Content starts

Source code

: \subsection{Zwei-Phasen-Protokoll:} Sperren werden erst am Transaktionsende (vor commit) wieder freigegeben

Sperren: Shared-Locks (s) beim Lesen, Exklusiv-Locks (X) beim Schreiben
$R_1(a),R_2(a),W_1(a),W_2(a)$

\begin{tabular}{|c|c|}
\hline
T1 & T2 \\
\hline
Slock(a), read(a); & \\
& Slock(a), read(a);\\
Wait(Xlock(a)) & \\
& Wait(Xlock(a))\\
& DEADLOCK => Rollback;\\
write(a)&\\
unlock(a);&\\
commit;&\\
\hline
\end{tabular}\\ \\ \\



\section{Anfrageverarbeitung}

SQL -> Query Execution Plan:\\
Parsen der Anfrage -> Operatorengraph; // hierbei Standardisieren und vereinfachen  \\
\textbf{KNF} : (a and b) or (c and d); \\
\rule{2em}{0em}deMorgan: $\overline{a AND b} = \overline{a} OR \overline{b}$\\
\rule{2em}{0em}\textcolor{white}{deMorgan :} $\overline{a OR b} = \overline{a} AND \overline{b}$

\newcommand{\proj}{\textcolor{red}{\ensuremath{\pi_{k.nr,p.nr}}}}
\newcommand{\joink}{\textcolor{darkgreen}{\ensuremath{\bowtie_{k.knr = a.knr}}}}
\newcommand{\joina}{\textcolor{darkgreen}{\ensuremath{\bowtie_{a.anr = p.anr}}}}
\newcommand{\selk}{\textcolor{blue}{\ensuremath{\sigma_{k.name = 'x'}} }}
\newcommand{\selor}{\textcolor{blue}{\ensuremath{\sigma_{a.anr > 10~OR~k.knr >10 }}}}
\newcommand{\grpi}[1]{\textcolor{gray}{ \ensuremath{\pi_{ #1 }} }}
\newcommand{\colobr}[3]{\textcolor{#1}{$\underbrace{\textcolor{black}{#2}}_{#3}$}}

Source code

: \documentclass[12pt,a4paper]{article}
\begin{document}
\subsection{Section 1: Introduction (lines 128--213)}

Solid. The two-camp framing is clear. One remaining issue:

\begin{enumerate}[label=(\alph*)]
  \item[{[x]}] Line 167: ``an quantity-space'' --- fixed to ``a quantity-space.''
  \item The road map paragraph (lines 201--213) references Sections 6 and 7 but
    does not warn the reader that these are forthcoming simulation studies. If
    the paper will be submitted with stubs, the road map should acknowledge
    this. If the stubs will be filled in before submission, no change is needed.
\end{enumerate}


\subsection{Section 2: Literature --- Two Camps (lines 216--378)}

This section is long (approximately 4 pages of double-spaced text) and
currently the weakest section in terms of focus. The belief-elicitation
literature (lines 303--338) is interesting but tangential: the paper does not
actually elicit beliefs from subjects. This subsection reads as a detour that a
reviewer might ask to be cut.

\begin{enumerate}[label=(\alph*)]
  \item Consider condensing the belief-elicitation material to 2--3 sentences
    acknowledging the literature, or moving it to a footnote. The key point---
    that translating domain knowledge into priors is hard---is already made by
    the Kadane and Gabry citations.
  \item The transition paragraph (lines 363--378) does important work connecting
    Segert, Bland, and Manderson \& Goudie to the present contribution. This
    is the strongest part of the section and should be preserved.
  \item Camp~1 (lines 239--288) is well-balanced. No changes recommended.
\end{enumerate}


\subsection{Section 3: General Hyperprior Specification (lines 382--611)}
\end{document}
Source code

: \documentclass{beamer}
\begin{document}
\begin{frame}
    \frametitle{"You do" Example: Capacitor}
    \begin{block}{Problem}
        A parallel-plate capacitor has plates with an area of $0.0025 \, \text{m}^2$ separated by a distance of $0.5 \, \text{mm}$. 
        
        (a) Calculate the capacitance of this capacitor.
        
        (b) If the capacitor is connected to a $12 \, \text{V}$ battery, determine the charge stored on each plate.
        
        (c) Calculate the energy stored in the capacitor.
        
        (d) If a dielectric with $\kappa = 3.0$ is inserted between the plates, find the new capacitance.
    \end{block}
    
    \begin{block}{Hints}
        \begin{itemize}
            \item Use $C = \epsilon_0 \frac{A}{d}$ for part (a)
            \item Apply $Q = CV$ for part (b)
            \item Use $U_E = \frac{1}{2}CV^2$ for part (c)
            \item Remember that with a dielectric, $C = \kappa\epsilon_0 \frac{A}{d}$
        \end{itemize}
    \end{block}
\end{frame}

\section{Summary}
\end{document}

Content ends

# YOUR GOAL
Produce an exact repeat of the lines from the one containing "(b) If the capacitor" through the last line of the data, and nothing more.

# RESULT OF THIS EXERCISE
        (b) If the capacitor is connected to a $12 \, \text{V}$ battery, determine the charge stored on each plate.
        
        (c) Calculate the energy stored in the capacitor.
        
        (d) If a dielectric with $\kappa = 3.0$ is inserted between the plates, find the new capacitance.
    \end{block}
    
    \begin{block}{Hints}
        \begin{itemize}
            \item Use $C = \epsilon_0 \frac{A}{d}$ for part (a)
            \item Apply $Q = CV$ for part (b)
            \item Use $U_E = \frac{1}{2}CV^2$ for part (c)
            \item Remember that with a dielectric, $C = \kappa\epsilon_0 \frac{A}{d}$
        \end{itemize}
    \end{block}
\end{frame}

\section{Summary}
\end{document}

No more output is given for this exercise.